**YOUR ASSIGNMENT:**
If an entry contains a picture, omit that picture and transcribe everything else exactly.

☆ ☆ ☆ ☆

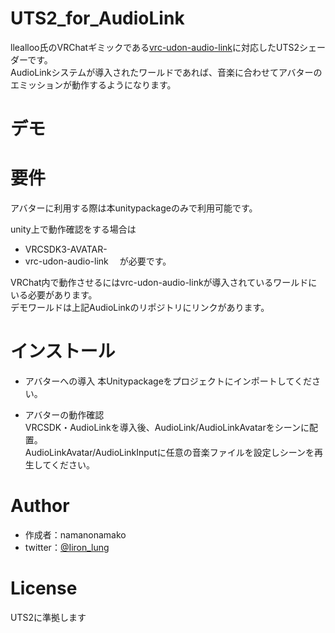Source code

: # UTS2_for_AudioLink
 llealloo氏のVRChatギミックである[vrc-udon-audio-link](https://github.com/llealloo/vrc-udon-audio-link/commits?author=llealloo)に対応したUTS2シェーダーです。  
 AudioLinkシステムが導入されたワールドであれば、音楽に合わせてアバターのエミッションが動作するようになります。  
 
# デモ
 

# 要件
 アバターに利用する際は本unitypackageのみで利用可能です。  
 
 unity上で動作確認をする場合は
* VRCSDK3-AVATAR- 
* vrc-udon-audio-link
　が必要です。
 
 VRChat内で動作させるにはvrc-udon-audio-linkが導入されているワールドにいる必要があります。  
 デモワールドは上記AudioLinkのリポジトリにリンクがあります。  
 
# インストール
* アバターへの導入
 本Unitypackageをプロジェクトにインポートしてください。  
 
* アバターの動作確認  
 VRCSDK・AudioLinkを導入後、AudioLink/AudioLinkAvatarをシーンに配置。  
 AudioLinkAvatar/AudioLinkInputに任意の音楽ファイルを設定しシーンを再生してください。  

# Author
  
* 作成者：namanonamako  
* twitter：[@Iiron_lung](https://twitter.com/Iiron_Lung)  
 
# License
 UTS2に準拠します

☆ ☆ ☆ ☆

**WRITTEN SOLUTION:**
Source code

: # UTS2_for_AudioLink
 llealloo氏のVRChatギミックである[vrc-udon-audio-link](https://github.com/llealloo/vrc-udon-audio-link/commits?author=llealloo)に対応したUTS2シェーダーです。  
 AudioLinkシステムが導入されたワールドであれば、音楽に合わせてアバターのエミッションが動作するようになります。  
 
# デモ
 

# 要件
 アバターに利用する際は本unitypackageのみで利用可能です。  
 
 unity上で動作確認をする場合は
* VRCSDK3-AVATAR- 
* vrc-udon-audio-link
　が必要です。
 
 VRChat内で動作させるにはvrc-udon-audio-linkが導入されているワールドにいる必要があります。  
 デモワールドは上記AudioLinkのリポジトリにリンクがあります。  
 
# インストール
* アバターへの導入
 本Unitypackageをプロジェクトにインポートしてください。  
 
* アバターの動作確認  
 VRCSDK・AudioLinkを導入後、AudioLink/AudioLinkAvatarをシーンに配置。  
 AudioLinkAvatar/AudioLinkInputに任意の音楽ファイルを設定しシーンを再生してください。  

# Author
  
* 作成者：namanonamako  
* twitter：[@Iiron_lung](https://twitter.com/Iiron_Lung)  
 
# License
 UTS2に準拠します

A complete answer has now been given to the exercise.